If we look at the snippet from the XML feed above, we see it's defined as an RSS feed. The first step we took was to find an XML Schema for RSS version 0.92 so we could compile the schema and use XMLBeans to parse the URL using XMLBeans' simple JavaBeans-like API. We never found an official schema, but we did find a specification and began creating a schema from there. Along the way, we found that the schema we created for the specification did not match the RSS feed we got from Jira. What were we to do? Our only real option was to create a schema just for this RSS feed, but that was time consuming and error prone. After doing a little more investigation, we stumbled upon the new inst2xsd feature.
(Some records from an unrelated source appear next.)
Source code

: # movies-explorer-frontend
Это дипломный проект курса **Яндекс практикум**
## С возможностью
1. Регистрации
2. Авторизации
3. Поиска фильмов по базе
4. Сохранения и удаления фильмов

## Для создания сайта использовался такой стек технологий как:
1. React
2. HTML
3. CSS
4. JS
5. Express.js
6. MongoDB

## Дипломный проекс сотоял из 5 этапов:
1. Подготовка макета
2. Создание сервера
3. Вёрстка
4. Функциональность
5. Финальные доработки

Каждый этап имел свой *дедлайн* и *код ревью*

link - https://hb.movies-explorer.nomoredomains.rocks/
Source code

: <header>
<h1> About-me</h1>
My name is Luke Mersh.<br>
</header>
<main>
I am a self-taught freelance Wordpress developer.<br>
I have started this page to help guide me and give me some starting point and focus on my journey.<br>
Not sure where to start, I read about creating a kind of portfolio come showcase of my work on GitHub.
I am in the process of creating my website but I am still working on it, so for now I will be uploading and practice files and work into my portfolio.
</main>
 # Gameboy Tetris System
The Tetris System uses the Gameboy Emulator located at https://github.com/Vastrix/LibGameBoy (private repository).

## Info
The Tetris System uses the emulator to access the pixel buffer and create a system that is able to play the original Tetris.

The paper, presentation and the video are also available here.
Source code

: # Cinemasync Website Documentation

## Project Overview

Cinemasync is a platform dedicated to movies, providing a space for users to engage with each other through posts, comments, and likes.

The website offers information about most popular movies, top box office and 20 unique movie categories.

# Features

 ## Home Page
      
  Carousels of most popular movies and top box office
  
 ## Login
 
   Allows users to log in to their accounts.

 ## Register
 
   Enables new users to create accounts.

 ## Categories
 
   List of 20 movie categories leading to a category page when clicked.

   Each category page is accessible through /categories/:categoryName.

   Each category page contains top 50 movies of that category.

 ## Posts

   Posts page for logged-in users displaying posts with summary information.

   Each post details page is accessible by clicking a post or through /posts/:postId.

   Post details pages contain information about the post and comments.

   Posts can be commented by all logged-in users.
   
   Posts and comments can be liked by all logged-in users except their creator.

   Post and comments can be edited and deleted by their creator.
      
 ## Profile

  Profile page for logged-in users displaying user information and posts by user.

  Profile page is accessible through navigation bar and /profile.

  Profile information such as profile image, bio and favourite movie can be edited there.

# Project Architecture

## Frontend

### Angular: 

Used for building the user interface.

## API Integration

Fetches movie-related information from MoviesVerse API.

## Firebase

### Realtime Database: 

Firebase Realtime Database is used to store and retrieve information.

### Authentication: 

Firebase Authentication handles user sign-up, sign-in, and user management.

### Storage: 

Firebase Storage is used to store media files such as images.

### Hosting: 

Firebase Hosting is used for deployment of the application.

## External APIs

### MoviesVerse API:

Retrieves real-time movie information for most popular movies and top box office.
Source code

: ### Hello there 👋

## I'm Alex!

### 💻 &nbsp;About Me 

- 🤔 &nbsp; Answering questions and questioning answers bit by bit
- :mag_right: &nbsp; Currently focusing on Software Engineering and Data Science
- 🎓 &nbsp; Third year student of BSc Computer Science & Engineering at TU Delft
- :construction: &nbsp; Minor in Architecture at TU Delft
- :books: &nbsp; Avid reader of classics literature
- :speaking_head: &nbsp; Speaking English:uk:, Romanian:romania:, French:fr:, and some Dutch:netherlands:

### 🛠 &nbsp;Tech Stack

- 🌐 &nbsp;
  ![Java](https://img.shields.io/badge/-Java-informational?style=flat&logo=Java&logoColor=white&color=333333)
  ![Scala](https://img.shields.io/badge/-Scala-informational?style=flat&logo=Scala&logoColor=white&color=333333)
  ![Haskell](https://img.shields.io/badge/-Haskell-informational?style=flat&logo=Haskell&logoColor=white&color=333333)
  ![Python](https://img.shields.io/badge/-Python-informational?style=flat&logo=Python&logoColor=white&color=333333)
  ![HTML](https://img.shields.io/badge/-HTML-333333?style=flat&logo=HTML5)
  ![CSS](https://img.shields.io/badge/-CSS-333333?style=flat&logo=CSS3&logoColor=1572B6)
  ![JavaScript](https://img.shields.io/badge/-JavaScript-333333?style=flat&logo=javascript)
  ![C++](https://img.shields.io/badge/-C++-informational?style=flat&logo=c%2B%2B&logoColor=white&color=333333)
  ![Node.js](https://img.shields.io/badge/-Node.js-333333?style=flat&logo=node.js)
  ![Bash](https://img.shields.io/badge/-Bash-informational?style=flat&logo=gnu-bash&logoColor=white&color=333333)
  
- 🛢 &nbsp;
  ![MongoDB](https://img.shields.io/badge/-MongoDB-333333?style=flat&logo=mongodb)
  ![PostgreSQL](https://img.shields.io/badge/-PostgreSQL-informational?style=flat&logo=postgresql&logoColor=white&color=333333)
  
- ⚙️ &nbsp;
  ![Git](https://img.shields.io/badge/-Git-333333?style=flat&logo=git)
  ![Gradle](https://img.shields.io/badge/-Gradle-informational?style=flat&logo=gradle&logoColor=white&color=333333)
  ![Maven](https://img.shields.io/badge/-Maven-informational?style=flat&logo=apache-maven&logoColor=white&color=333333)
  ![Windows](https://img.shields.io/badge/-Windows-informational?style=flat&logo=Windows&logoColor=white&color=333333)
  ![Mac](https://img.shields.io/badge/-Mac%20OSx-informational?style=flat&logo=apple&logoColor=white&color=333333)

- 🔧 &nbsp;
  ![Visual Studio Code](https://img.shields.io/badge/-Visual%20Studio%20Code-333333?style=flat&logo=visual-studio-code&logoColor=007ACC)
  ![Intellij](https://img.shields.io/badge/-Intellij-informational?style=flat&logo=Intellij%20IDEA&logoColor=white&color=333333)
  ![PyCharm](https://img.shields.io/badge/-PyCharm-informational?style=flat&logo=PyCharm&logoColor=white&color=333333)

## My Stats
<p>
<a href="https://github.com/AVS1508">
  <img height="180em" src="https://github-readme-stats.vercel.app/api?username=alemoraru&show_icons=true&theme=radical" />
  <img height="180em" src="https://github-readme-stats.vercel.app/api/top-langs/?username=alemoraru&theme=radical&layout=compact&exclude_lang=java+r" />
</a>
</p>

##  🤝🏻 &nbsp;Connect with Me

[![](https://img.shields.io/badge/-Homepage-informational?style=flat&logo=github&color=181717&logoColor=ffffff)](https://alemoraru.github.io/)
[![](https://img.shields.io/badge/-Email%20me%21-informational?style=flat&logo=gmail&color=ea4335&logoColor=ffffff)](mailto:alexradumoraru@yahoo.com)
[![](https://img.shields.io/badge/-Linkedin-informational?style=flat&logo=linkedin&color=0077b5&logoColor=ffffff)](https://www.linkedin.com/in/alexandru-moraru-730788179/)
Schema to Instance to Schema

The inst2xsd tool is available as a command-line utility, but you can also use the APIs programmatically. Its purpose is to take an XML instance and create a valid set of schemas. The tool is also very configurable and provides options for specifying which design pattern to use (including Russian Doll, Salami Slice, Venetian Blind; look at this set of Schema Design Guidelines for more information). The tool also has the ability to map enumerations to repeated values and create types based on the lowest common denominator of data types.
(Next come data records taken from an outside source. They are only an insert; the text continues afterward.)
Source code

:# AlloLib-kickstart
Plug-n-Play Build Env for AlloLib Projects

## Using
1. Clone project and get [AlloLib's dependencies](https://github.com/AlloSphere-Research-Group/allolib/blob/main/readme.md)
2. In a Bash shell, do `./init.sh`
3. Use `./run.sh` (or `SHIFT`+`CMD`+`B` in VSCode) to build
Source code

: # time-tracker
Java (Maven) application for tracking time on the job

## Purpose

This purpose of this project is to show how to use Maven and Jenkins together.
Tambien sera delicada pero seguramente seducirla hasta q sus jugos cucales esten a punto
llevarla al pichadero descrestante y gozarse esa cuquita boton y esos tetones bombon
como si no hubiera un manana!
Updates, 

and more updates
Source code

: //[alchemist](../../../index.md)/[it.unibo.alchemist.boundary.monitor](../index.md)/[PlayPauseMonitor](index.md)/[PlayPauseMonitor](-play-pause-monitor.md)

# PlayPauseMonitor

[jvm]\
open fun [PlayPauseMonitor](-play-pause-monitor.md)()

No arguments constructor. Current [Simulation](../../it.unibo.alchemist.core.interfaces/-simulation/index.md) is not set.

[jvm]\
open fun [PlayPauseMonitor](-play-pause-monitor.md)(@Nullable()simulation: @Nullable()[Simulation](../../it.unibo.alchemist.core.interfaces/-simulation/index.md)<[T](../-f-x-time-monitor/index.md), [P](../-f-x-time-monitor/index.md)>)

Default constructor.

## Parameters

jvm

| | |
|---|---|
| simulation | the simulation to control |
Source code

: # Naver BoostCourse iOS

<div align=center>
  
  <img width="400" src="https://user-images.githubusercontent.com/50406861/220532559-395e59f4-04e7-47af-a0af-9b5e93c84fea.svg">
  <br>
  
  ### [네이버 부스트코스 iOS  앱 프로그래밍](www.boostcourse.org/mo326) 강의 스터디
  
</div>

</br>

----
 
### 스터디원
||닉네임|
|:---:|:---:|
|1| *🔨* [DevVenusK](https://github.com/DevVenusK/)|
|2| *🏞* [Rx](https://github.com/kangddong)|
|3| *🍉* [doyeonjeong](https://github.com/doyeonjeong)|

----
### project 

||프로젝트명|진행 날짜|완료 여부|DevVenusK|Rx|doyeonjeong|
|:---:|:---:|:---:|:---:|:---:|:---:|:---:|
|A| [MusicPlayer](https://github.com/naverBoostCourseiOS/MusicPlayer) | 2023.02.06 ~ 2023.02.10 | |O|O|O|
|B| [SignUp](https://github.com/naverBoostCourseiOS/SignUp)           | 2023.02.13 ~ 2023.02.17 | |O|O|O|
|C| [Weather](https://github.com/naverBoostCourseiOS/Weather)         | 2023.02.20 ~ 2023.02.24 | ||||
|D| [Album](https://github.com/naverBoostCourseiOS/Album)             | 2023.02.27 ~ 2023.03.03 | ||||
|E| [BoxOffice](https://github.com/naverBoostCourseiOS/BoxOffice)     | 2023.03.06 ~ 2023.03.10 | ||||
As an example of creating lowest common denominator types, let's use the value, lcd:val. The text can be represented by several built-in XML Schema datatypes such as several string derived types ( xsd:string, xsd:normalizedString, xsd:token, and so on) as well as the QName type. In this case, the way the inst2xsd feature determines the type is by looking for a namespace declaration with a prefix of lcd. If the prefix is found, the type will be the QName rather than one of the possible string-based types.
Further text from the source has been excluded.